— Exercise —
Whenever a line of the entries below holds the string "common", copy that line and return it.

━━━━━━━━

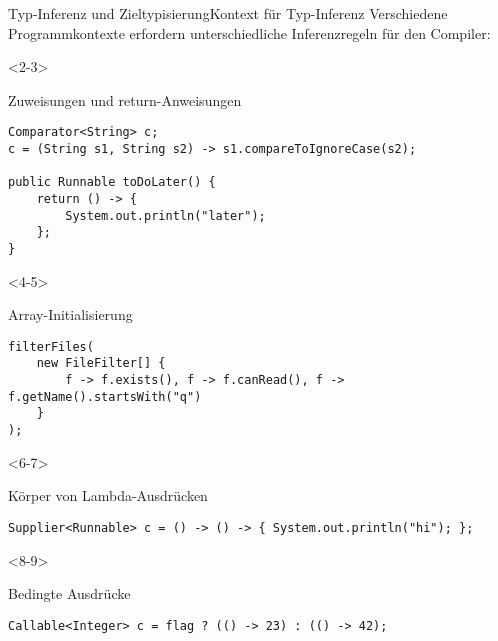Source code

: \begin{frame}[fragile]{Typ-Inferenz und Zieltypisierung}{Kontext für Typ-Inferenz}
    Verschiedene Programmkontexte erfordern unterschiedliche Inferenzregeln für den Compiler:

    \begin{center}
        \begin{minipage}[b]{0.75\textwidth}
            \begin{onlyenv}<2-3>
                \begin{block}{Zuweisungen und return-Anweisungen \citep{goetz13}}
                    \begin{lstlisting}
Comparator<String> c;
c = (String s1, String s2) -> s1.compareToIgnoreCase(s2);

public Runnable toDoLater() {
    return () -> {
        System.out.println("later");
    };
}
                    \end{lstlisting}
                \end{block}
            \end{onlyenv}
            \begin{onlyenv}<4-5>
                \begin{block}{Array-Initialisierung \citep{goetz13}}
                    \begin{lstlisting}
filterFiles(
    new FileFilter[] {
        f -> f.exists(), f -> f.canRead(), f -> f.getName().startsWith("q")
    }
);
                    \end{lstlisting}
                \end{block}
            \end{onlyenv}
            \begin{onlyenv}<6-7>
                \begin{block}{Körper von Lambda-Ausdrücken \citep{goetz13}}
                    \begin{lstlisting}
Supplier<Runnable> c = () -> () -> { System.out.println("hi"); };
                    \end{lstlisting}
                \end{block}
            \end{onlyenv}
            \begin{onlyenv}<8-9>
                \begin{block}{Bedingte Ausdrücke \citep{goetz13}}
                    \begin{lstlisting}
Callable<Integer> c = flag ? (() -> 23) : (() -> 42);
                    \end{lstlisting}

\end{block}
\end{onlyenv}
\end{minipage}
\end{center}
\end{frame}
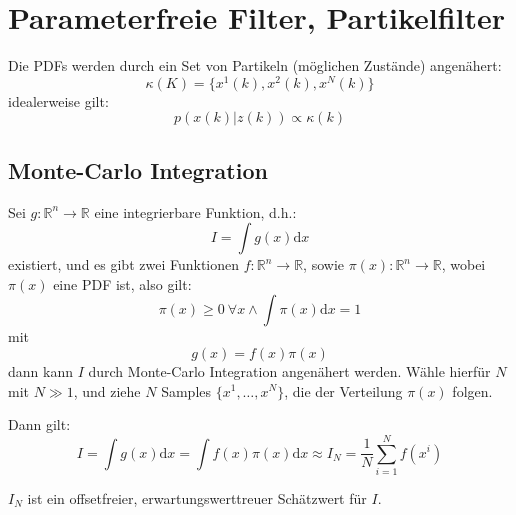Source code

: \chapter{Parameterfreie Filter, Partikelfilter}
Die PDFs werden durch ein Set von Partikeln (möglichen Zustände) angenähert:
\begin{equation*}
    \kappa(K) = \{x^1(k), x^2(k), x^N(k)\}
\end{equation*}
idealerweise gilt:
\begin{equation*}
    p(x(k)|z(k)) \propto \kappa(k)
\end{equation*}

\section{Monte-Carlo Integration}
Sei $g: \mathbb{R}^n \to \mathbb{R}$ eine integrierbare Funktion, d.h.:
\begin{equation*}
    I = \int g(x) \text{d}x
\end{equation*}
existiert, und es gibt zwei Funktionen $f: \mathbb{R}^n \to \mathbb{R}$, sowie
$\pi(x): \mathbb{R}^n \to \mathbb{R}$, wobei $\pi(x)$ eine PDF ist, also gilt:
\begin{equation*}
    \pi(x) \geq 0\ \forall x \land \int \pi(x) \text{d}x = 1
\end{equation*}
mit
\begin{equation*}
    g(x) = f(x) \pi(x)
\end{equation*}
dann kann $I$ durch Monte-Carlo Integration angenähert werden.
Wähle hierfür $N$ mit $N \gg 1$, und ziehe $N$ Samples $\{x^1, \ldots, x^N\}$, 
die der Verteilung $\pi(x)$ folgen.

Dann gilt:
\begin{equation*}
    I = \int g(x) \text{d}x = \int f(x) \pi(x) \text{d}x \approx
        I_N = \frac{1}{N} \sum_{i=1}^N f(x^i)
\end{equation*}

$I_N$ ist ein offsetfreier, erwartungswerttreuer Schätzwert für $I$.

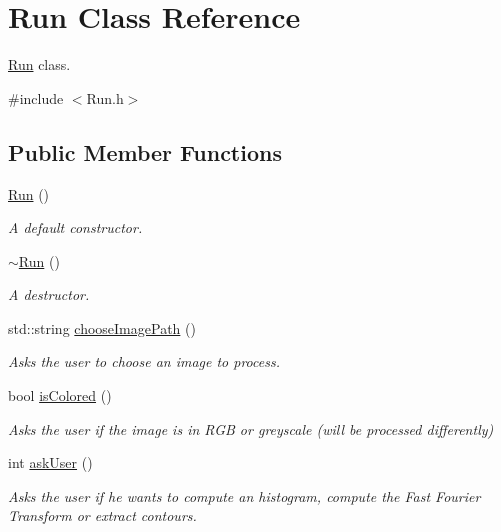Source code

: \hypertarget{class_run}{}\section{Run Class Reference}
\label{class_run}


\hyperlink{class_run}{Run} class.  




{\ttfamily \#include $<$Run.\+h$>$}

\subsection*{Public Member Functions}
\begin{DoxyCompactItemize}
\item 
\mbox{\label{class_run_ad9511732117430d7fcdc0c11796f0ef6}} 
\hyperlink{class_run_ad9511732117430d7fcdc0c11796f0ef6}{Run} ()
\begin{DoxyCompactList}\small\item\em A default constructor. \end{DoxyCompactList}\item 
\mbox{\label{class_run_a7fa0ac1770a5067113aaa1928be3d742}} 
\hyperlink{class_run_a7fa0ac1770a5067113aaa1928be3d742}{$\sim$\+Run} ()
\begin{DoxyCompactList}\small\item\em A destructor. \end{DoxyCompactList}\item 
std\+::string \hyperlink{class_run_aa5f70a3b468b1fc5eeb06e5300d6fdb2}{choose\+Image\+Path} ()
\begin{DoxyCompactList}\small\item\em Asks the user to choose an image to process. \end{DoxyCompactList}\item 
bool \hyperlink{class_run_acb7e1319ac1b8d82f932de967d31689d}{is\+Colored} ()
\begin{DoxyCompactList}\small\item\em Asks the user if the image is in R\+GB or greyscale (will be processed differently) \end{DoxyCompactList}\item 
int \hyperlink{class_run_a5493b768fdf04b773ab5a2ddcec8d805}{ask\+User} ()
\begin{DoxyCompactList}\small\item\em Asks the user if he wants to compute an histogram, compute the Fast Fourier Transform or extract contours. \end{DoxyCompactList}\item 

\end{DoxyCompactItemize}
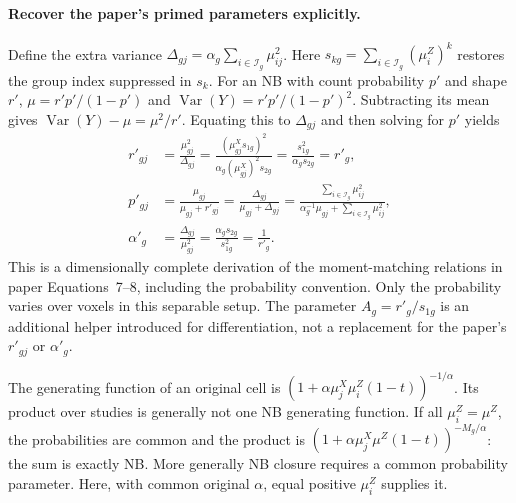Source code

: \documentclass[11pt,a4paper]{article}
\newcommand{\Var}{\operatorname{Var}}
\numberwithin{equation}{section}
\begin{document}
\paragraph{Recover the paper's primed parameters explicitly.}
Define the extra variance
$\Delta_{gj}=\alpha_g\sum_{i\in\mathcal I_g}\mu_{ij}^2$.
Here $s_{kg}=\sum_{i\in\mathcal I_g}(\mu_i^Z)^k$ restores the
group index suppressed in $s_k$.
For an NB with count probability $p'$ and shape $r'$,
$\mu=r'p'/(1-p')$ and
$\Var(Y)=r'p'/(1-p')^2$. Subtracting its mean gives
$\Var(Y)-\mu=\mu^2/r'$.
Equating this to $\Delta_{gj}$ and then solving for $p'$ yields
\begin{align}
 r'_{gj}
 &=\frac{\mu_{gj}^2}{\Delta_{gj}}
   =\frac{(\mu_{gj}^X s_{1g})^2}
           {\alpha_g(\mu_{gj}^X)^2s_{2g}}
   =\frac{s_{1g}^2}{\alpha_gs_{2g}}=r'_g,\\
 p'_{gj}
 &=\frac{\mu_{gj}}{\mu_{gj}+r'_{gj}}
   =\frac{\Delta_{gj}}{\mu_{gj}+\Delta_{gj}}
   =\frac{\sum_{i\in\mathcal I_g}\mu_{ij}^2}
           {\alpha_g^{-1}\mu_{gj}+\sum_{i\in\mathcal I_g}\mu_{ij}^2},\\
 \alpha'_g
 &=\frac{\Delta_{gj}}{\mu_{gj}^2}
   =\frac{\alpha_gs_{2g}}{s_{1g}^2}=\frac1{r'_g}.
 \label{eq:paper-prime-derivation}
\end{align}
This is a dimensionally complete derivation of the moment-matching
relations in paper Equations~7--8, including the probability convention.
Only the probability varies over voxels in this separable setup.
The parameter $A_g=r'_g/s_{1g}$ is an additional helper introduced
for differentiation, not a replacement for the paper's $r'_{gj}$
or $\alpha'_g$.

The generating function of an original cell is
$(1+\alpha \mu_j^X\mu_i^Z(1-t))^{-1/\alpha}$.
Its product over studies is generally not one NB generating function.
If all $\mu_i^Z={\mu^Z}$, the probabilities are common and the product is
$(1+\alpha \mu_j^X\mu^Z(1-t))^{-M_g/\alpha}$: the sum is exactly NB.
More generally NB closure requires a common probability parameter.
Here, with common original $\alpha$, equal positive $\mu_i^Z$ supplies it.
\end{document}
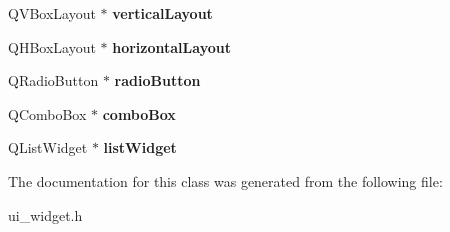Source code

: \begin{DoxyCompactItemize}
\mbox{\label{classUi__Widget_a90d709ec4c756bd51a2b71274d6ce71e}} 
Q\+V\+Box\+Layout $\ast$ {\bfseries vertical\+Layout}
\item 
\mbox{\label{classUi__Widget_a3c4c8e6c2ed63a33ed25541a364310cb}} 
Q\+H\+Box\+Layout $\ast$ {\bfseries horizontal\+Layout}
\item 
\mbox{\label{classUi__Widget_a07c26b0f85454c2fa29ed5284d27938b}} 
Q\+Radio\+Button $\ast$ {\bfseries radio\+Button}
\item 
\mbox{\label{classUi__Widget_a4858b556cafdd837a3a398f62b81430c}} 
Q\+Combo\+Box $\ast$ {\bfseries combo\+Box}
\item 
\mbox{\label{classUi__Widget_a1b05fd077866cc336d7b1e0774f9b647}} 
Q\+List\+Widget $\ast$ {\bfseries list\+Widget}
\end{DoxyCompactItemize}


The documentation for this class was generated from the following file\+:\begin{DoxyCompactItemize}
\item 
ui\+\_\+widget.\+h\end{DoxyCompactItemize}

━━━━━━━━

— Task answer —
If all $\mu_i^Z={\mu^Z}$, the probabilities are common and the product is
More generally NB closure requires a common probability parameter.
Here, with common original $\alpha$, equal positive $\mu_i^Z$ supplies it.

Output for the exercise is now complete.